Exercise:
Check each line of the entries below for the string "file" and state how many lines have it, with no other text.

Supplied information:
----
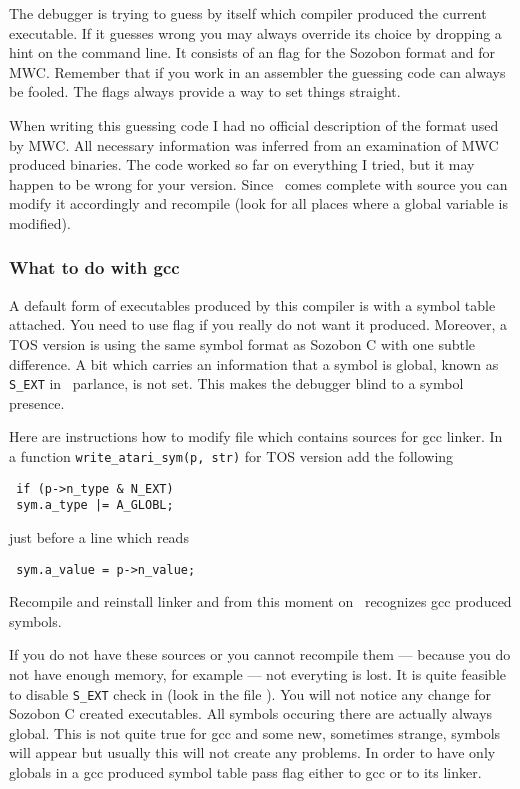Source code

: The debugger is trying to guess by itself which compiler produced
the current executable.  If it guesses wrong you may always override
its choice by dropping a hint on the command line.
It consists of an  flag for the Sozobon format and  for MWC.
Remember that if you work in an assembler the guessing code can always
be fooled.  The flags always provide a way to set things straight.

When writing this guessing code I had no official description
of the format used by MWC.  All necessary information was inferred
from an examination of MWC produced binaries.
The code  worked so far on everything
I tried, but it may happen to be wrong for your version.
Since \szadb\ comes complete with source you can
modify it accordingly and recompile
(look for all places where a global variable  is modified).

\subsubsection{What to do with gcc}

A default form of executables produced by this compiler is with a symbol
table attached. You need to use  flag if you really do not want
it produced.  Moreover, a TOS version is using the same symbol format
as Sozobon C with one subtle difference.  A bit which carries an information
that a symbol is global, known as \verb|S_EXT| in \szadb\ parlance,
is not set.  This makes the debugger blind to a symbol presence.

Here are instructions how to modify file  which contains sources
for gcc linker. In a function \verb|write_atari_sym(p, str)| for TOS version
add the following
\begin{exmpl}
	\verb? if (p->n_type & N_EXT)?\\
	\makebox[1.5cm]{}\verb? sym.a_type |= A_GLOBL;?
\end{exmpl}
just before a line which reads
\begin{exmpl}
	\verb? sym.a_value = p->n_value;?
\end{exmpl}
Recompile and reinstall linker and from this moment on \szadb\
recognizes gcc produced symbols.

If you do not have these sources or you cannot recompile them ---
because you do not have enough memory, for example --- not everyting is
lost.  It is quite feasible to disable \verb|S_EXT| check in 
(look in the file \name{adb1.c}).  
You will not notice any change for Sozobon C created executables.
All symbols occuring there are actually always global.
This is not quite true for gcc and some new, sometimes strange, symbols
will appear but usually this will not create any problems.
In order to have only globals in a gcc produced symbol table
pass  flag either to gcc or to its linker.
----
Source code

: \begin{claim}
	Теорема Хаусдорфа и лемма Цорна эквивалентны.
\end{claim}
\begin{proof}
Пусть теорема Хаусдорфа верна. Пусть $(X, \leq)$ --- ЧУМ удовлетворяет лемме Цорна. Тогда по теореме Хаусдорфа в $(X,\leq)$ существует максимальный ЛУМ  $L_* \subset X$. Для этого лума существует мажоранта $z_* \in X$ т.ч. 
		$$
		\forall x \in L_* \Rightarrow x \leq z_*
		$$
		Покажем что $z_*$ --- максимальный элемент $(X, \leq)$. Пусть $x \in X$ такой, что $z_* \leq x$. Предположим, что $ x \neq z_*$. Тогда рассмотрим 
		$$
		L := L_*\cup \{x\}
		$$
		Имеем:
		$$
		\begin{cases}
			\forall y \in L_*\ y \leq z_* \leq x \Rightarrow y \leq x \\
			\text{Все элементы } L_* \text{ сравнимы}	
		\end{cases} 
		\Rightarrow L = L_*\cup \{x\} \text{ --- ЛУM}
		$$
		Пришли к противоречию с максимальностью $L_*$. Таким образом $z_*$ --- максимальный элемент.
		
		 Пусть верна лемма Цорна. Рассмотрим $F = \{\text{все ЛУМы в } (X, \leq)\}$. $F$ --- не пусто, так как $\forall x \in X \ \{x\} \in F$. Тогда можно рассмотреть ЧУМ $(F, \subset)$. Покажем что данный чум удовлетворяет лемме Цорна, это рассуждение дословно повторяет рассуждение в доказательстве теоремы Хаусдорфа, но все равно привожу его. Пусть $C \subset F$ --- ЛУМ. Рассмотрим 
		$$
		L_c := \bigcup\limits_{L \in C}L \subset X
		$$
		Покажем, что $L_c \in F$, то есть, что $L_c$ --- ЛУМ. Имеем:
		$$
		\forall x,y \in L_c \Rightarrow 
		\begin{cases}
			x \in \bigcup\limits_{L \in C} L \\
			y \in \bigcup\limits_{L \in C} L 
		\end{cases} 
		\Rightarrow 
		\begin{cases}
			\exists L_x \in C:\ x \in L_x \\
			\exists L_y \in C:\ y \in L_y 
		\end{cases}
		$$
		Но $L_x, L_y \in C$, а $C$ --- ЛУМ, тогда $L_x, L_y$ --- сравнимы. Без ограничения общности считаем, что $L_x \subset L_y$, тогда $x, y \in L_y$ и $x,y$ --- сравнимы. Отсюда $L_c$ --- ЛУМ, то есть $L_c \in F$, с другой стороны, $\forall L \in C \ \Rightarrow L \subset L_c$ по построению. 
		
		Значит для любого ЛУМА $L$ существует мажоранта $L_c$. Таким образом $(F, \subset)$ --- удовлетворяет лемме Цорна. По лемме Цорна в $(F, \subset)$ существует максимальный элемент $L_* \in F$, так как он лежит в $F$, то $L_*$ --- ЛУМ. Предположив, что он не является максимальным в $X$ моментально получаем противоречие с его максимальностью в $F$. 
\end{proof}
----
Response to this exercise:
2